Последний выстрел

Стрелять из ружья я начал рано – ещё в начальной школе. До этого были пугачи, поджиги, самопалы, которые мы делали сами, начиная с дошкольного возраста. У отца было три ружья: одностволка и двустволка шестнадцатого калибра, и немецкая двустволка двадцатого калибра, говорили, что это Зауэр. Левый ствол чок этого ружья отличался высокой кучностью и точностью. Пацанами мы нередко не только охотились, но и частенько состязались в точности стрельбы из ружья. Я любил это ружьё, хотя оно и было тогда для меня тяжеловато. Однажды осенью, когда учился в четвёртом классе, мы устроили соревнования. Надо сказать, что ружья были, чуть ли не в каждом доме. Стреляли с упора лёжа на расстояния двенадцати метров по коробкам от спичек, которые ставили на пенёк. Мой чок всадил в коробок двадцать четыре дробины. Ни у кого из ребят не оказалось даже третьей части от этого результата. По неподвижным мишеням уже тогда у меня проблем на попадание не возникало.   

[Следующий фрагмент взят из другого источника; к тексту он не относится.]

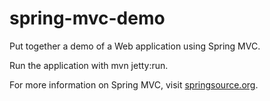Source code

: spring-mvc-demo
===
Put together a demo of a Web application using Spring MVC.

Run the application with mvn jetty:run.

For more information on Spring MVC, visit [springsource.org].

[springsource.org]:http://springsource.org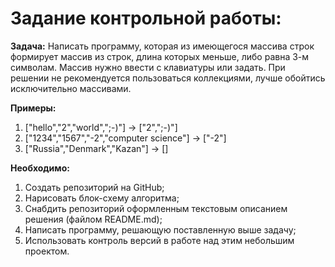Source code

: # Задание контрольной работы:

**Задача:** Написать программу, которая из имеющегося массива строк формирует массив из строк, длина которых меньше, либо равна 3-м символам. Массив нужно ввести с клавиатуры или задать. При решении не рекомендуется пользоваться коллекциями, лучше обойтись исключительно массивами.

**Примеры:**
1. ["hello","2","world",";-)"] -> ["2",";-)"]
2. ["1234","1567","-2","computer science"] -> ["-2"]
3. ["Russia","Denmark","Kazan"] -> []

**Необходимо:**
1. Создать репозиторий на GitHub;
2. Нарисовать блок-схему алгоритма;
3. Снабдить репозиторий оформленным текстовым описанием решения (файлом README.md);
4. Написать программу, решающую поставленную выше задачу;
5. Использовать контроль версий в работе над этим небольшим проектом.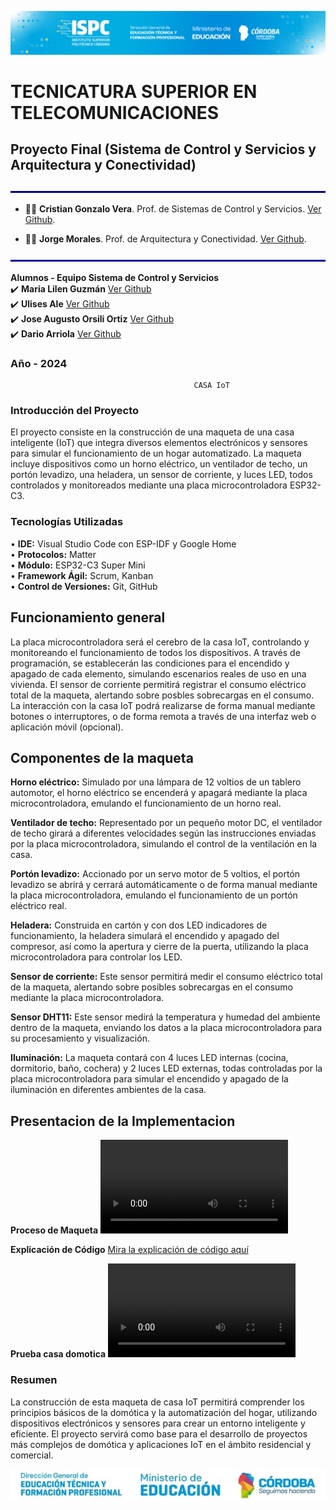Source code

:![sistema](/.assets/Curso%20ISPC.png)

# TECNICATURA SUPERIOR EN TELECOMUNICACIONES

## Proyecto Final (Sistema de Control y Servicios y Arquitectura y Conectividad)

![line](/.assets/line.png)
- 👨‍🏫 **Cristian Gonzalo Vera**. Prof. de Sistemas de Control y Servicios. [Ver Github](https://github.com/Gona79).

- 👨‍🏫 **Jorge Morales**. Prof. de Arquitectura y Conectividad. [Ver Github](https://github.com/JorEl057).

![line](/.assets/line.png)

**Alumnos - Equipo Sistema de Control y Servicios**  
✔️ **Maria Lilen Guzmán**  [Ver Github](https://github.com/lilenguzman01)  
✔️ **Ulises Ale**  [Ver Github](https://github.com/ulisesaale)  
✔️ **Jose Augusto Orsili Ortiz**  [Ver Github](https://github.com/joseorsili)  
✔️ **Dario Arriola**  [Ver Github](https://github.com/dr-arriola)  


### Año - **2024**



                                             CASA IoT  
### Introducción del Proyecto  
El proyecto consiste en la construcción de una maqueta de una casa inteligente (IoT) que integra diversos elementos electrónicos y sensores para simular el funcionamiento de un hogar automatizado. La maqueta incluye dispositivos como un horno eléctrico, un ventilador de techo, un portón levadizo, una heladera, un sensor de corriente, y luces LED, todos controlados y monitoreados mediante una placa microcontroladora ESP32-C3.

### **Tecnologías Utilizadas**  
• **IDE:** Visual Studio Code con ESP-IDF y Google Home  
• **Protocolos:** Matter  
• **Módulo:** ESP32-C3 Super Mini  
• **Framework Ágil:** Scrum, Kanban  
• **Control de Versiones:** Git, GitHub  

## Funcionamiento general  

La placa microcontroladora será el cerebro de la casa IoT, controlando y monitoreando el funcionamiento de todos los dispositivos. A través de programación, se establecerán las condiciones para el encendido y apagado de cada elemento, simulando escenarios reales de uso en una vivienda. El sensor de corriente permitirá registrar el consumo eléctrico total de la maqueta, alertando sobre posbles sobrecargas en el consumo. La interacción con la casa IoT podrá realizarse de forma manual mediante botones o interruptores, o de forma remota a través de una interfaz web o aplicación móvil (opcional).  

## Componentes de la maqueta  
**Horno eléctrico:** Simulado por una lámpara de 12 voltios de un tablero automotor, el horno eléctrico se encenderá y apagará mediante la placa microcontroladora, emulando el funcionamiento de un horno real.

**Ventilador de techo:** Representado por un pequeño motor DC, el ventilador de techo girará a diferentes velocidades según las instrucciones enviadas por la placa microcontroladora, simulando el control de la ventilación en la casa.

**Portón levadizo:** Accionado por un servo motor de 5 voltios, el portón levadizo se abrirá y cerrará automáticamente o de forma manual mediante la placa microcontroladora, emulando el funcionamiento de un portón eléctrico real.

**Heladera:** Construida en cartón y con dos LED indicadores de funcionamiento, la heladera simulará el encendido y apagado del compresor, así como la apertura y cierre de la puerta, utilizando la placa microcontroladora para controlar los LED.

**Sensor de corriente:** Este sensor permitirá medir el consumo eléctrico total de la maqueta, alertando sobre posibles sobrecargas en el consumo mediante la placa microcontroladora.

**Sensor DHT11:** Este sensor medirá la temperatura y humedad del ambiente dentro de la maqueta, enviando los datos a la placa microcontroladora para su procesamiento y visualización.

**Iluminación:** La maqueta contará con 4 luces LED internas (cocina, dormitorio, baño, cochera) y 2 luces LED externas, todas controladas por la placa microcontroladora para simular el encendido y apagado de la iluminación en diferentes ambientes de la casa.

## Presentacion de la Implementacion

**Proceso de Maqueta**
<video src="https://github.com/ISPC-TST-CyS-2024/proyecto-final-grupo-1/assets/84986194/59fca4e1-53fd-4ec0-9569-02cd57fca6dd" controls="controls" style="max-width: 100%;">
</video>  

**Explicación de Código**
[Mira la explicación de código aquí](https://drive.google.com/file/d/1Tf7PQxPp2p6PIo1dj8sq_xX3BIvEcpu1/view?usp=sharing)  

**Prueba casa domotica**
<video src="https://github.com/ISPC-TST-CyS-2024/proyecto-final-grupo-1/assets/84986194/9e443ecf-be48-4896-8d2e-c5f079661472" controls="controls" style="max-width: 100%;">
</video>  

### Resumen  

La construcción de esta maqueta de casa IoT permitirá comprender los principios básicos de la domótica y la automatización del hogar, utilizando dispositivos electrónicos y sensores para crear un entorno inteligente y eficiente. El proyecto servirá como base para el desarrollo de proyectos más complejos de domótica y aplicaciones IoT en el ámbito residencial y comercial.

![final](/.assets/cordoba.jpg)

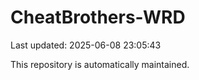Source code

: # CheatBrothers-WRD

Last updated: 2025-06-08 23:05:43

This repository is automatically maintained.
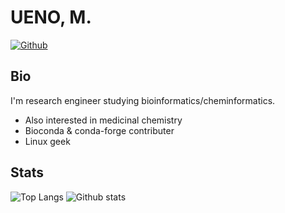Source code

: # UENO, M.

[![Github](https://img.shields.io/github/followers/eunos-1128?label=Follow&style=social)](https://github.com/eunos-1128)

## Bio

I'm research engineer studying bioinformatics/cheminformatics.

* Also interested in medicinal chemistry
* Bioconda & conda-forge contributer
* Linux geek

## Stats

![Top Langs](https://github-readme-stats.vercel.app/api/top-langs/?username=eunos-1128&hide=html)
![Github stats](https://github-readme-stats.vercel.app/api?username=eunos-1128&show_icons=true&count_private=true&line_height=40)

<!-- [![Holopin board](https://holopin.me/eunos-1128)](https://holopin.io/@eunos-1128) -->
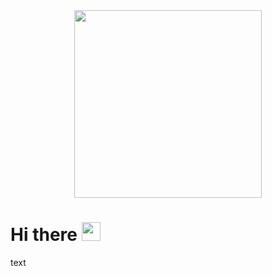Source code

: <div id="header" align="center">
  <img src="https://media.giphy.com/media/10NFiiV19LK4MM/giphy.gif" width="300"/>
</div>
<h1>
  Hi there
  <img src="https://media.giphy.com/media/hvRJCLFzcasrR4ia7z/giphy.gif" width="30px"/>
</h1>

text

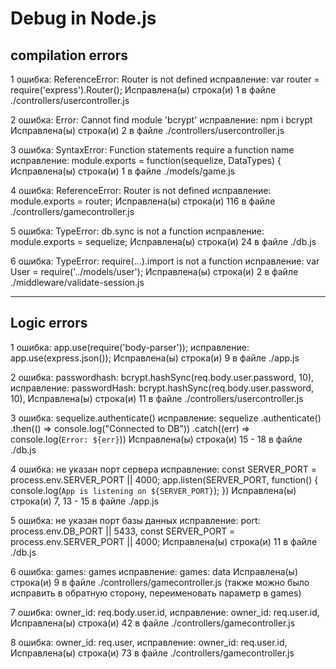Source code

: # Debug in Node.js

## compilation errors

1
ошибка: ReferenceError: Router is not defined
исправление: var router = require('express').Router();
Исправлена(ы) строка(и) 1 в файле ./controllers/usercontroller.js

2
ошибка: Error: Cannot find module 'bcrypt'
исправление: npm i bcrypt
Исправлена(ы) строка(и) 2 в файле ./controllers/usercontroller.js

3
ошибка: SyntaxError: Function statements require a function name
исправление: module.exports = function(sequelize, DataTypes) {
Исправлена(ы) строка(и) 1 в файле ./models/game.js

4
ошибка: ReferenceError: Router is not defined
исправление: module.exports = router;
Исправлена(ы) строка(и) 116 в файле ./controllers/gamecontroller.js

5
ошибка: TypeError: db.sync is not a function
исправление: module.exports = sequelize;
Исправлена(ы) строка(и) 24 в файле ./db.js

6
ошибка: TypeError: require(...).import is not a function
исправление: var User = require('../models/user');
Исправлена(ы) строка(и) 2 в файле ./middleware/validate-session.js

---------------------------------------

## Logic errors

1
ошибка: app.use(require('body-parser'));
исправление: app.use(express.json());
Исправлена(ы) строка(и) 9 в файле ./app.js

2
ошибка: passwordhash: bcrypt.hashSync(req.body.user.password, 10),
исправление: passwordHash: bcrypt.hashSync(req.body.user.password, 10),
Исправлена(ы) строка(и) 11 в файле ./controllers/usercontroller.js

3
ошибка: sequelize.authenticate()
исправление: 
sequelize
.authenticate()
.then(() => console.log("Connected to DB"))
.catch((err) => console.log(`Error: ${err}`))
Исправлена(ы) строка(и) 15 - 18 в файле ./db.js

4 
ошибка: не указан порт сервера
исправление: 
const SERVER_PORT = process.env.SERVER_PORT || 4000;
app.listen(SERVER_PORT, function() {
    console.log(`App is listening on ${SERVER_PORT}`);
})
Исправлена(ы) строка(и) 7, 13 - 15 в файле ./app.js

5
ошибка: не указан порт базы данных
исправление: port: process.env.DB_PORT || 5433,
const SERVER_PORT = process.env.SERVER_PORT || 4000;
Исправлена(ы) строка(и) 11 в файле ./db.js

6
ошибка: games: games
исправление: games: data
Исправлена(ы) строка(и) 9 в файле ./controllers/gamecontroller.js
(также можно было исправить в обратную сторону, переименовать параметр в games)

7
ошибка: owner_id: req.body.user.id,
исправление: owner_id: req.user.id,
Исправлена(ы) строка(и) 42 в файле ./controllers/gamecontroller.js

8
ошибка: owner_id: req.user,
исправление: owner_id: req.user.id,
Исправлена(ы) строка(и) 73 в файле ./controllers/gamecontroller.js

Но мы не только стреляли, но и сами заряжали патроны. Я даже не могу представить, чтобы такое сейчас могли доверить теперешним детям. И если пытаюсь это представлять – становится как-то не по себе. Даже не верится – насколько могли измениться отношения ко всему за нашу бытность. И только потому, что сам был автором этих событий – заставляет поверить в происходившее. Случались и казусы. Некоторые из них и хочу затронуть. Рьяного желания пострелять у моего брата я тогда не усматривал. Но однажды, когда заряжал патроны, он вызвался помочь. Отец рекомендовал мне заряжать дымным порохом: отдача в плечо от него меньше и не так опасно, даже если переборщишь при засыпке в патрон, а от бездымного при перебарщивании – может и ствол разорвать. А так как с поджигом в моей памяти уже прочно засел случай, когда его разорвало и мне просто чудом удалось отделаться лёгкими ожогами и царапинами, хотя напугался сильно. Я объяснил всё брату, дал мерку для дымного пороха, показал на банку, в которой ещё немного его оставалось и он принялся начинять им гильзы, запечатывая пыжами. Мне надо было нарубить войлочных пыжей: их не хватало. А затем принялся засыпать дробь, запечатывая ими. Но вот я заметил, что в одну гильзу дробь еле уместилась, но особого значения не придал. Но после второго такого патрона всё-таки возникли сомнения. И я спросил брата – из какой банки он засыпал порох. Оказалось, когда порох закончился тот взял следующую упаковку, но с бездымным порохом. На вид и цвет брат внимания не обратил. Пришлось все патроны распечатывать и проверять. Мерка для бездымного пороха была меньше по объёму, чем для дымного. А в два патрона Толька вкатил две дозы бездымного пороха, а это где-то раза в три выше нормы. Не знаю – как бы такое понравилось ружью и чем бы закончилось для охотника – на моё счастье испытать не пришлось. Брат получил от меня парочку лёгких подзатыльников, красноречивое внушение и больше таких казусов не допускал.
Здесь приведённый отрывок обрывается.